# [What to do]
Transcribe the records from the line containing "real world situation" onward, up to and including the final line, exactly and without anything else.

# [Records provided]
——
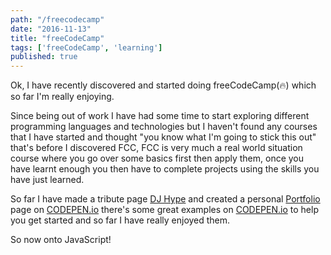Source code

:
```yaml
---
path: "/freecodecamp"
date: "2016-11-13"
title: "freeCodeCamp"
tags: ['freeCodeCamp', 'learning']
published: true
---
```


Ok, I have recently discovered and started doing freeCodeCamp(🔥)
which so far I'm really enjoying.

Since being out of work I have had some time to start exploring
different programming languages and technologies but I haven't found
any courses that I have started and thought "you know what I'm going
to stick this out" that's before I discovered FCC, FCC is very much a
real world situation course where you go over some basics first then
apply them, once you have learnt enough you then have to complete
projects using the skills you have just learned.

So far I have made a tribute page
[DJ Hype](http://codepen.io/spences10/full/NbqZob/) and created a
personal [Portfolio](http://codepen.io/spences10/full/NbGXoy/) page on
[CODEPEN.io](http://codepen.io/spences10/) there's some great examples
on [CODEPEN.io](http://codepen.io/) to help you get started and so far
I have really enjoyed them.

So now onto JavaScript!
——
# [Response]
real world situation course where you go over some basics first then
apply them, once you have learnt enough you then have to complete
projects using the skills you have just learned.

So far I have made a tribute page
[DJ Hype](http://codepen.io/spences10/full/NbqZob/) and created a
personal [Portfolio](http://codepen.io/spences10/full/NbGXoy/) page on
[CODEPEN.io](http://codepen.io/spences10/) there's some great examples
on [CODEPEN.io](http://codepen.io/) to help you get started and so far
I have really enjoyed them.

So now onto JavaScript!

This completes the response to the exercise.